* _Exercise brief_
Give back the lines of the records exactly, starting at the first and ending at the one with "flex: 0 0 50%;".

* _Extracted information_
■ ■ ■

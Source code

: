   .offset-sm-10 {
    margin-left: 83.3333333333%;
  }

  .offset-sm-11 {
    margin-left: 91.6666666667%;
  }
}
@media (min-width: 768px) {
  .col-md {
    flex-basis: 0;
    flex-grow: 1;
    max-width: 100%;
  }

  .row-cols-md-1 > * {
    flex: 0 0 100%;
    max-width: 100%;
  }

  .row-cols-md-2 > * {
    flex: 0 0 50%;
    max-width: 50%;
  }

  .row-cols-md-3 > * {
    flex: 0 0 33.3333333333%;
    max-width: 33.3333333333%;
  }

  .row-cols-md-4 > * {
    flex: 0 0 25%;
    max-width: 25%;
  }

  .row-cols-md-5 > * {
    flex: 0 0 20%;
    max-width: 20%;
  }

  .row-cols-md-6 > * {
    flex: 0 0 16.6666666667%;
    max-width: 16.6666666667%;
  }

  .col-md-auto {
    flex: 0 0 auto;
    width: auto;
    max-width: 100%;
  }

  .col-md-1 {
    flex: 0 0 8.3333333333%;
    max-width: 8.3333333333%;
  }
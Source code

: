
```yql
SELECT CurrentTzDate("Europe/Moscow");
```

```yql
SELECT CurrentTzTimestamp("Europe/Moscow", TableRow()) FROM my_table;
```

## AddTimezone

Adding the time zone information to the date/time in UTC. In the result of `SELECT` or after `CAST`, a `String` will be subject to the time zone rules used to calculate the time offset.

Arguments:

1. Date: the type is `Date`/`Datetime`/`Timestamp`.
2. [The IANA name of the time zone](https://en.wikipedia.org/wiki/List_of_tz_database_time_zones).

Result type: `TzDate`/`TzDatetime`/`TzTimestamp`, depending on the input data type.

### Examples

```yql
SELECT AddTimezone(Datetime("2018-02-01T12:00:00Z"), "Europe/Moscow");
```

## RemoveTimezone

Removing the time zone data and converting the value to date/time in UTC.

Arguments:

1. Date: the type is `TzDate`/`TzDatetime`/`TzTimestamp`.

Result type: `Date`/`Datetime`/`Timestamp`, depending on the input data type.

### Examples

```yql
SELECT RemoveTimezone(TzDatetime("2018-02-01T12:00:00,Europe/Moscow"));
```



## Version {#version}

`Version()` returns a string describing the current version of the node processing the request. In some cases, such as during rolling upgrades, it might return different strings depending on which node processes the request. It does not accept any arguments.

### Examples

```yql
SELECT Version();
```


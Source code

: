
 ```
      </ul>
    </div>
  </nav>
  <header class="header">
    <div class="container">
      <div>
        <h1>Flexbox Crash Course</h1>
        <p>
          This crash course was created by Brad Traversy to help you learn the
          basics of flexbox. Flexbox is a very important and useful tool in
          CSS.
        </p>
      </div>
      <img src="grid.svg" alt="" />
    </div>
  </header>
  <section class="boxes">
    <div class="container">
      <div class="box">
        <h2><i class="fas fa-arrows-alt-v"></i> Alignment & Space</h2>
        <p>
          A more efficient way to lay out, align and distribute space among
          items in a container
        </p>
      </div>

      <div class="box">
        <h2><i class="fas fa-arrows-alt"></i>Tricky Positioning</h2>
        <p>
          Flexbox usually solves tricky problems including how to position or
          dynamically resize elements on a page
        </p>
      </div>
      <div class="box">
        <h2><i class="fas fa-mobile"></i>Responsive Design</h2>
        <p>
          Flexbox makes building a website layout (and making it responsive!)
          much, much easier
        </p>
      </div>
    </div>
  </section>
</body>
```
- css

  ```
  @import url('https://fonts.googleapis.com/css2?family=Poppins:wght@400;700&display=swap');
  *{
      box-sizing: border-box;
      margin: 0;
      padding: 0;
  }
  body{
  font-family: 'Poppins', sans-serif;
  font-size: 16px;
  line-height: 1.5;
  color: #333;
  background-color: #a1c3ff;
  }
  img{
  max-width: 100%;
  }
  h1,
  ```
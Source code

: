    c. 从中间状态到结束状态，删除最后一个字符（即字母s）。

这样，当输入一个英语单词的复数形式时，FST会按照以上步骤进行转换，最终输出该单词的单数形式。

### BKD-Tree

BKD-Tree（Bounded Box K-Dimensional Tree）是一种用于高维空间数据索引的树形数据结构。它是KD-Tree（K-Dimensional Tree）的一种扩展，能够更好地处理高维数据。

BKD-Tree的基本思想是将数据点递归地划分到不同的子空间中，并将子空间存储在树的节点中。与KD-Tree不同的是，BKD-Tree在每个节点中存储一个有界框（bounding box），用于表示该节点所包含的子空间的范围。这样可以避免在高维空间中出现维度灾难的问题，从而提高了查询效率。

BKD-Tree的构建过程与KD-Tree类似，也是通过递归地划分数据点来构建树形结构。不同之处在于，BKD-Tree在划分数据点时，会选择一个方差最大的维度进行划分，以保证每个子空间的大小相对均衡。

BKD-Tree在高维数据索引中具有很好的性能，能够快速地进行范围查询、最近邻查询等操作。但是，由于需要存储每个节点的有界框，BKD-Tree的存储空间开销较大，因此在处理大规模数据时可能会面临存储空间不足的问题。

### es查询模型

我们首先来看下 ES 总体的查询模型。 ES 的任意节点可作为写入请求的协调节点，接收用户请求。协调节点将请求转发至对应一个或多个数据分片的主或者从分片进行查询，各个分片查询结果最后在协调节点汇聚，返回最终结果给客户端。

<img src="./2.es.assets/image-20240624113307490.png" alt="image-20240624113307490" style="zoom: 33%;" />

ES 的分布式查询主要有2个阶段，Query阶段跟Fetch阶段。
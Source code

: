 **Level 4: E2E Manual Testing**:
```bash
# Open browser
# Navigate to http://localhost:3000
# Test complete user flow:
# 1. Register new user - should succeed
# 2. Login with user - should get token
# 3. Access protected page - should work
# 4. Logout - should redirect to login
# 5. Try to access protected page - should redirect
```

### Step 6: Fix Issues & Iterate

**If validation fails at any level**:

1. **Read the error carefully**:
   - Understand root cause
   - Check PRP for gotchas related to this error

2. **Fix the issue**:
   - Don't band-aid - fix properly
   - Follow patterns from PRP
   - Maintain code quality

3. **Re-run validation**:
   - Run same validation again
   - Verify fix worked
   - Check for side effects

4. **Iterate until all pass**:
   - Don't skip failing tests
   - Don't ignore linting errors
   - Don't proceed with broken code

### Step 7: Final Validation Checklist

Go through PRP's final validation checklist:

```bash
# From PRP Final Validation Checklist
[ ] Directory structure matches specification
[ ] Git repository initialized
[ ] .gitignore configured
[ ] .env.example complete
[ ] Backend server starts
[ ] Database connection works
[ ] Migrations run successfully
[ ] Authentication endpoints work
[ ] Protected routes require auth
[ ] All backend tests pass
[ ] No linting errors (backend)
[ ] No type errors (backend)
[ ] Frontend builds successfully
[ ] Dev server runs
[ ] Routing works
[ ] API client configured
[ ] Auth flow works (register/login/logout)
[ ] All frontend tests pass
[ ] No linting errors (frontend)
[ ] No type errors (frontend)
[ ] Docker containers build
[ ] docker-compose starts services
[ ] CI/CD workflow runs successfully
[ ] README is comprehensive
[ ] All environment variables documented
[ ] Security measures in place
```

■ ■ ■

* _Task response_
Source code

:   .offset-sm-10 {
    margin-left: 83.3333333333%;
  }

  .offset-sm-11 {
    margin-left: 91.6666666667%;
  }
}
@media (min-width: 768px) {
  .col-md {
    flex-basis: 0;
    flex-grow: 1;
    max-width: 100%;
  }

  .row-cols-md-1 > * {
    flex: 0 0 100%;
    max-width: 100%;
  }

  .row-cols-md-2 > * {
    flex: 0 0 50%;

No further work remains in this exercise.